Information supplied:
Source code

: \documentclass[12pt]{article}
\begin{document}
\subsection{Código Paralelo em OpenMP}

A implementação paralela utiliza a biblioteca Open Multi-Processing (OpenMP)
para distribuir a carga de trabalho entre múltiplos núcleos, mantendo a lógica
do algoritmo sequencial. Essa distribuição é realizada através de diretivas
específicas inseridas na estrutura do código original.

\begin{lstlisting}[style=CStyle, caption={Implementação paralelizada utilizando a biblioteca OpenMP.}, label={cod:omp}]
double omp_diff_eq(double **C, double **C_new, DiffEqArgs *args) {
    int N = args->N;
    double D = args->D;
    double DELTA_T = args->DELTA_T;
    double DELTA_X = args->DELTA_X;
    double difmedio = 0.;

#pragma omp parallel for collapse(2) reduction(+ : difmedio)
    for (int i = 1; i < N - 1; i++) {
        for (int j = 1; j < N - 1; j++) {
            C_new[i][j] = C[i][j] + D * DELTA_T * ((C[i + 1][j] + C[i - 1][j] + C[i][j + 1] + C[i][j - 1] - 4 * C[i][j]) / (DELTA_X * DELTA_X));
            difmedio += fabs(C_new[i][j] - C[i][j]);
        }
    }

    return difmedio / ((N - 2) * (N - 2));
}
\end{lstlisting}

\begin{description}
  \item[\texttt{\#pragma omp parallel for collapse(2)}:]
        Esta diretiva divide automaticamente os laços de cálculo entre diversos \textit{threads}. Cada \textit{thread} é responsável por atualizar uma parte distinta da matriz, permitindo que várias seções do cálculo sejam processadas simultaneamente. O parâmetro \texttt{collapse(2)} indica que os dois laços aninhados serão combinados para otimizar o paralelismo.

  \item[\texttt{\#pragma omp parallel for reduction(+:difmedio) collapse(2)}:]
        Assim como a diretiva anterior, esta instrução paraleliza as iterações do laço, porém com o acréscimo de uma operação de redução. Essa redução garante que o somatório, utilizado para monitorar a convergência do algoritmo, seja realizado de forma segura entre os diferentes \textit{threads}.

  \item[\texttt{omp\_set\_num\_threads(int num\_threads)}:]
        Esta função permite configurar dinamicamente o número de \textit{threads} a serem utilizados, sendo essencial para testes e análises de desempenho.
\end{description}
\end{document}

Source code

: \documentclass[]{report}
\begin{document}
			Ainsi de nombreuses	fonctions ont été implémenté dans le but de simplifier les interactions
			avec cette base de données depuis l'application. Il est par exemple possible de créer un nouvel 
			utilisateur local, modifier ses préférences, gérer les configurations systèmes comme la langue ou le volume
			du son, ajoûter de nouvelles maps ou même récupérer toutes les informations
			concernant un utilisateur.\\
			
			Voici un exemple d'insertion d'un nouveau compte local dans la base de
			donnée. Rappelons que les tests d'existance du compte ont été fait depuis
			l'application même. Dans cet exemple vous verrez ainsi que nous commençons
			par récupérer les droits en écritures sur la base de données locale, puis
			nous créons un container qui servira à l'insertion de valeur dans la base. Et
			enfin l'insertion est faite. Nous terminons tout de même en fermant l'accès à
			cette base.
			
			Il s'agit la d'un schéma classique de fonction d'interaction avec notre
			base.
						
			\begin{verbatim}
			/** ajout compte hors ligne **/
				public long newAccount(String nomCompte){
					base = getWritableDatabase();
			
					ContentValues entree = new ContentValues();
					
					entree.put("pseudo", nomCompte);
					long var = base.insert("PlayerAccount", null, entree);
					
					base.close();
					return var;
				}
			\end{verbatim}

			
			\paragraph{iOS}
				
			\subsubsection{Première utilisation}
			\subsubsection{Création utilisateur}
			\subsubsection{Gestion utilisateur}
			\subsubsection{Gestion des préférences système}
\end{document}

Directions:
Please print the records above exactly from their first line. End with the line containing "parallel for reduction(+:difmedio)", and include it.

Completed task:
Source code

: \documentclass[12pt]{article}
\begin{document}
\subsection{Código Paralelo em OpenMP}

A implementação paralela utiliza a biblioteca Open Multi-Processing (OpenMP)
para distribuir a carga de trabalho entre múltiplos núcleos, mantendo a lógica
do algoritmo sequencial. Essa distribuição é realizada através de diretivas
específicas inseridas na estrutura do código original.

\begin{lstlisting}[style=CStyle, caption={Implementação paralelizada utilizando a biblioteca OpenMP.}, label={cod:omp}]
double omp_diff_eq(double **C, double **C_new, DiffEqArgs *args) {
    int N = args->N;
    double D = args->D;
    double DELTA_T = args->DELTA_T;
    double DELTA_X = args->DELTA_X;
    double difmedio = 0.;

#pragma omp parallel for collapse(2) reduction(+ : difmedio)
    for (int i = 1; i < N - 1; i++) {
        for (int j = 1; j < N - 1; j++) {
            C_new[i][j] = C[i][j] + D * DELTA_T * ((C[i + 1][j] + C[i - 1][j] + C[i][j + 1] + C[i][j - 1] - 4 * C[i][j]) / (DELTA_X * DELTA_X));
            difmedio += fabs(C_new[i][j] - C[i][j]);
        }
    }

    return difmedio / ((N - 2) * (N - 2));
}
\end{lstlisting}

\begin{description}
  \item[\texttt{\#pragma omp parallel for collapse(2)}:]
        Esta diretiva divide automaticamente os laços de cálculo entre diversos \textit{threads}. Cada \textit{thread} é responsável por atualizar uma parte distinta da matriz, permitindo que várias seções do cálculo sejam processadas simultaneamente. O parâmetro \texttt{collapse(2)} indica que os dois laços aninhados serão combinados para otimizar o paralelismo.

  \item[\texttt{\#pragma omp parallel for reduction(+:difmedio) collapse(2)}:]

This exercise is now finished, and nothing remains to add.